What if Jihoon didn't become a singer? What if he chose to produce songs than sing and perform them? What if he didn't meet the seventeen members? What would I be now? What would I do now? Right this moment?

These kind of thoughts somehow came to mind and now I am thankful. Thankfuk that he exists. That he's able to create such beautiful music and make everyone open their mouth in awe because of everything he's done.

Yes, he still has a long way to go and I will not hesitate to support him all the way. Why am I telling you guys this? I don't know either xD

This is cheesy and somewhat cringy but just the thought of him makes me smile. More so, makes me cry.

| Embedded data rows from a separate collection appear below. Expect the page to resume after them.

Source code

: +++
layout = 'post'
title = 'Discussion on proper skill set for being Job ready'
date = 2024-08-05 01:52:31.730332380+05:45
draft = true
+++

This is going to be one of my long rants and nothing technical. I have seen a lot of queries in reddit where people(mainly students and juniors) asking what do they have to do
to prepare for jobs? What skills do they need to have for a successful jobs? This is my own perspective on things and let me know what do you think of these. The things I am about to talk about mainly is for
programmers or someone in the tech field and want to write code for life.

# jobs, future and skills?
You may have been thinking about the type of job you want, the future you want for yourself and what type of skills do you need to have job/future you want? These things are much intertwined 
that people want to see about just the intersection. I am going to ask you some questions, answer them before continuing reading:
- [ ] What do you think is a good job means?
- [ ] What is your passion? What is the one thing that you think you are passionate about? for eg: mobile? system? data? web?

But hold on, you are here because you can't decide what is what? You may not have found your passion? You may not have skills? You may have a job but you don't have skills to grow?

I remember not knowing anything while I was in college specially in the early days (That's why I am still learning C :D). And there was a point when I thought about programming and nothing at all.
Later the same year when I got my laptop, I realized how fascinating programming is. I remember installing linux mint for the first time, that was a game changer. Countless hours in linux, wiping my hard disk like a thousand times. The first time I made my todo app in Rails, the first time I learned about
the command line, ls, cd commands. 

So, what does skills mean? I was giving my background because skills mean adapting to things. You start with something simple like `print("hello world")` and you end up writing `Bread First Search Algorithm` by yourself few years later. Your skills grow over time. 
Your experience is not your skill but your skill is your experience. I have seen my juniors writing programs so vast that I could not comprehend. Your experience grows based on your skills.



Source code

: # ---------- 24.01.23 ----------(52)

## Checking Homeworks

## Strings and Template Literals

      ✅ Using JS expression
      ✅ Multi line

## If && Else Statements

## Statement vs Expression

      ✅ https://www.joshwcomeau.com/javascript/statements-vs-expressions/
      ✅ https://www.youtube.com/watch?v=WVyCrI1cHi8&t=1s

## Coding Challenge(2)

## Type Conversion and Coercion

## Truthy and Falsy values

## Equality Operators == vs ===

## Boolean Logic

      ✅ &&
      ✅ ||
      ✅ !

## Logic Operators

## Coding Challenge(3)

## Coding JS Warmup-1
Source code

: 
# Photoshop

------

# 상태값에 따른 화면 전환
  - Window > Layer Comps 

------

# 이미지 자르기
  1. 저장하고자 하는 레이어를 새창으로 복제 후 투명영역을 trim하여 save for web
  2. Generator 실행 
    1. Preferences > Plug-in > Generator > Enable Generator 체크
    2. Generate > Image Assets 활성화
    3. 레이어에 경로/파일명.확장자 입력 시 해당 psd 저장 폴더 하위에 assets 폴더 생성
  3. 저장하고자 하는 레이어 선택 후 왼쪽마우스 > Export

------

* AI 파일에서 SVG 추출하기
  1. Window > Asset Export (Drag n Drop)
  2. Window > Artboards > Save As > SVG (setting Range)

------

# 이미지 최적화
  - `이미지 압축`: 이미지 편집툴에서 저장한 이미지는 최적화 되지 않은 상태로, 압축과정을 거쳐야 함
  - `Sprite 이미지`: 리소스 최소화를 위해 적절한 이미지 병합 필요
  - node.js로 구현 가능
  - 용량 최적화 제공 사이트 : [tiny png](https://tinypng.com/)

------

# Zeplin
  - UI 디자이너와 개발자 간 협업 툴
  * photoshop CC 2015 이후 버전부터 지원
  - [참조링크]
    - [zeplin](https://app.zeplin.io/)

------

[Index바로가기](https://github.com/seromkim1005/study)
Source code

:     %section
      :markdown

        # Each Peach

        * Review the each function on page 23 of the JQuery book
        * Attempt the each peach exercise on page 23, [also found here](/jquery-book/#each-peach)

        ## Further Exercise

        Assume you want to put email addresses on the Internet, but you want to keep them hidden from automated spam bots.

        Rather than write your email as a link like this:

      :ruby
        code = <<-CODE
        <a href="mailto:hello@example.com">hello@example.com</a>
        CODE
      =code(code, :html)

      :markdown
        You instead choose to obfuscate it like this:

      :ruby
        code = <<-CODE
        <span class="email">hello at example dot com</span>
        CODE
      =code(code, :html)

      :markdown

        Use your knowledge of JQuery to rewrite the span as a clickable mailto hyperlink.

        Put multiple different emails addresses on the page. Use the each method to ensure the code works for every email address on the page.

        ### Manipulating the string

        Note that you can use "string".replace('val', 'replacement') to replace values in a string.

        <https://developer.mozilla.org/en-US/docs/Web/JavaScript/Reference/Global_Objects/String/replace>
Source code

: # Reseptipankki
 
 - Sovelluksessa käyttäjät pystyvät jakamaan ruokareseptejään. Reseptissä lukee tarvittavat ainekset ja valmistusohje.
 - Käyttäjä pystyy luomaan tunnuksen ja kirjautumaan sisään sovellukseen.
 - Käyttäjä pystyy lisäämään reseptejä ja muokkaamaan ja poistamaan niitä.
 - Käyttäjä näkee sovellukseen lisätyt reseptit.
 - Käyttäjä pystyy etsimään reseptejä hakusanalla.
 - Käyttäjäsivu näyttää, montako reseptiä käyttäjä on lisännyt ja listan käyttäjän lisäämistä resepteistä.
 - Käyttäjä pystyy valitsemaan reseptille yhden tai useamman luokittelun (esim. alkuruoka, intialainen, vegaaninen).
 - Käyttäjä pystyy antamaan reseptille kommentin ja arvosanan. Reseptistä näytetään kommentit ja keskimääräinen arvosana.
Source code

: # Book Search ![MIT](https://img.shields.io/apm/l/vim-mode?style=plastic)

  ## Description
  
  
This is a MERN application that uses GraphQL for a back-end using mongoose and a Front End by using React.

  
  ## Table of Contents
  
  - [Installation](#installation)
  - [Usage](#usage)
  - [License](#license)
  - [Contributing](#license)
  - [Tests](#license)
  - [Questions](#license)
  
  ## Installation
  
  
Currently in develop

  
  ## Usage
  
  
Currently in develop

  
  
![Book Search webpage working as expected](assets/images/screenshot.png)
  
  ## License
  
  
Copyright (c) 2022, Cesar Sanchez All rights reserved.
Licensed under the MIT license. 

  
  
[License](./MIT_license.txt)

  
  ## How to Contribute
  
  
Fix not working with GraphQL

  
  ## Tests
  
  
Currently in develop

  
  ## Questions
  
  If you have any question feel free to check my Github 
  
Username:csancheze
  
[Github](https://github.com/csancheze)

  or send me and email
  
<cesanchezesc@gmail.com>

Because do you know that feeling?....... When you wanted to see the person you love the most yet you can just admire them from afar? It's the reality for all of us, actually. It's sad I know but it's reality. We can't live with just fairytales and happy endings. But jihoon.....

Lee Jihoon.

The guy that I made this story for. The guy that sis reason I am having late night thoughts. He's the damn source of my happiness.

Who knew I could feel this happy?

Who knew I would found something magical in him that I haven't before?

I can't help but to say sweet things to him. He just.....

He's just....

He means so much to me and even if the he doesn't know. Even I am the only one who knows I love him I wouldn't trade it for anything else.

Because having the chance to love someone like Lee Jihoon......damn it's such a blessing.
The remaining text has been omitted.